[Records from a dataset]
--------

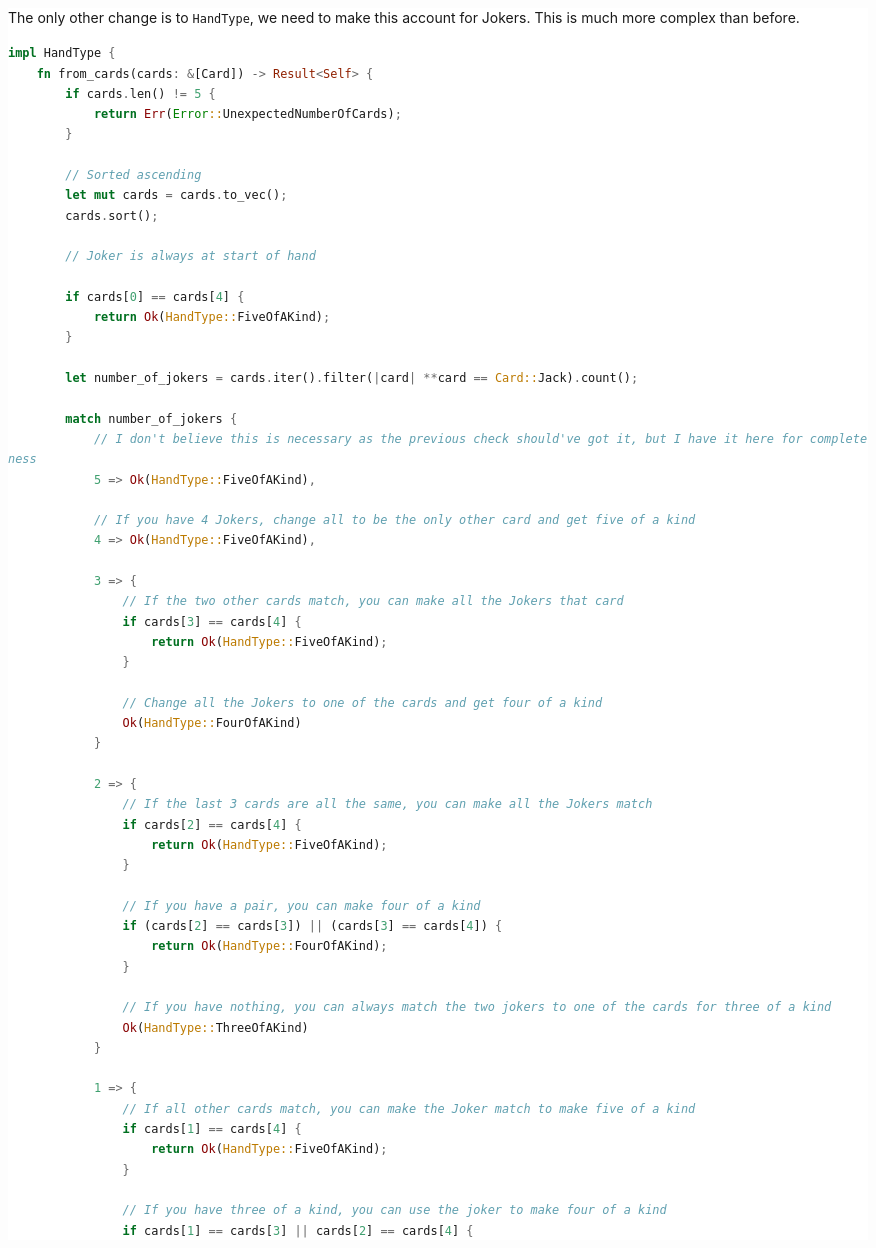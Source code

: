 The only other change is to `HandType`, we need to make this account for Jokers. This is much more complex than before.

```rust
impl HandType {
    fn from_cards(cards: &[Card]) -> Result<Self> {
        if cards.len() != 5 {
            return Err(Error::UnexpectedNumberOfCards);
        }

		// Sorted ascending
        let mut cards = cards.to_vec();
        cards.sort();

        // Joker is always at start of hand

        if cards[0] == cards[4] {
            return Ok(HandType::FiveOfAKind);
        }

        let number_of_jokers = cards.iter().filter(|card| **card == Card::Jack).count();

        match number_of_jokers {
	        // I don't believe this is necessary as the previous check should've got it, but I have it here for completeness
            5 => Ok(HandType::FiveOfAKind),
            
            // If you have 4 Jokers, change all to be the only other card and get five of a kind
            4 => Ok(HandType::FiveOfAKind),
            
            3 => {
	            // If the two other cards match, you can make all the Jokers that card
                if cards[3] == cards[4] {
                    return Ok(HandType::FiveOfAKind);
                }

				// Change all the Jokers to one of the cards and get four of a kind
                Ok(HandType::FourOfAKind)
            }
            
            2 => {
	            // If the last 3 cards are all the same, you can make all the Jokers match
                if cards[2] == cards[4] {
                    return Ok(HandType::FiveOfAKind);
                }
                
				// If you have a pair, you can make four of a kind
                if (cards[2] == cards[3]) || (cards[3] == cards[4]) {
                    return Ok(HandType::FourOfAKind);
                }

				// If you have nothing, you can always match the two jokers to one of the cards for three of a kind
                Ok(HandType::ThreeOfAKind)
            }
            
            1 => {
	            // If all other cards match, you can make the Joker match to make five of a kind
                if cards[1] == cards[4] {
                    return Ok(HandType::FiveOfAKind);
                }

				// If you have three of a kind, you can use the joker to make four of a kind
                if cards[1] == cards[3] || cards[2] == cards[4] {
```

--------

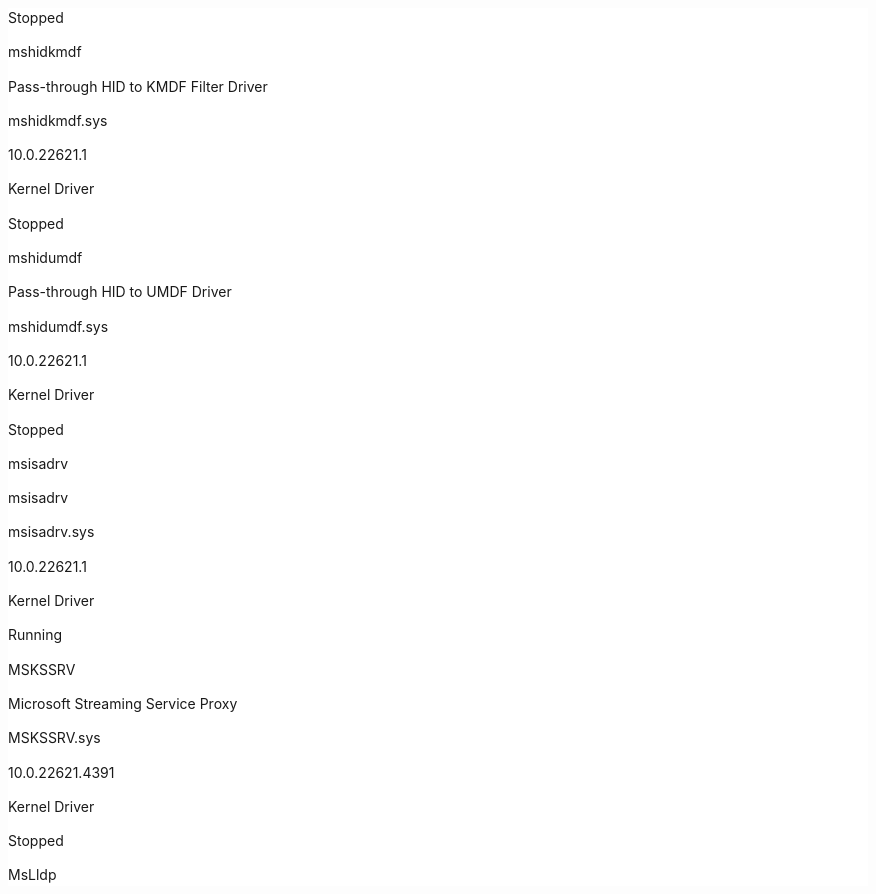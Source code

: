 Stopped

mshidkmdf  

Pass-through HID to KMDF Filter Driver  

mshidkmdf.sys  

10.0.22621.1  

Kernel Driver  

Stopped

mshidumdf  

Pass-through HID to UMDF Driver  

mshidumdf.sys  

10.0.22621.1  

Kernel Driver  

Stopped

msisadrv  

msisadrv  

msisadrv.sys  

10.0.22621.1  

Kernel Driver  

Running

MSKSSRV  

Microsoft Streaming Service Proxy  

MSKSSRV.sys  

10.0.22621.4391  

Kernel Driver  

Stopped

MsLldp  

--------

• [Requirement]: Which lines of the data include the word "FourOfAKind"? Copy each one.

• [Solved problem]:
                Ok(HandType::FourOfAKind)
                    return Ok(HandType::FourOfAKind);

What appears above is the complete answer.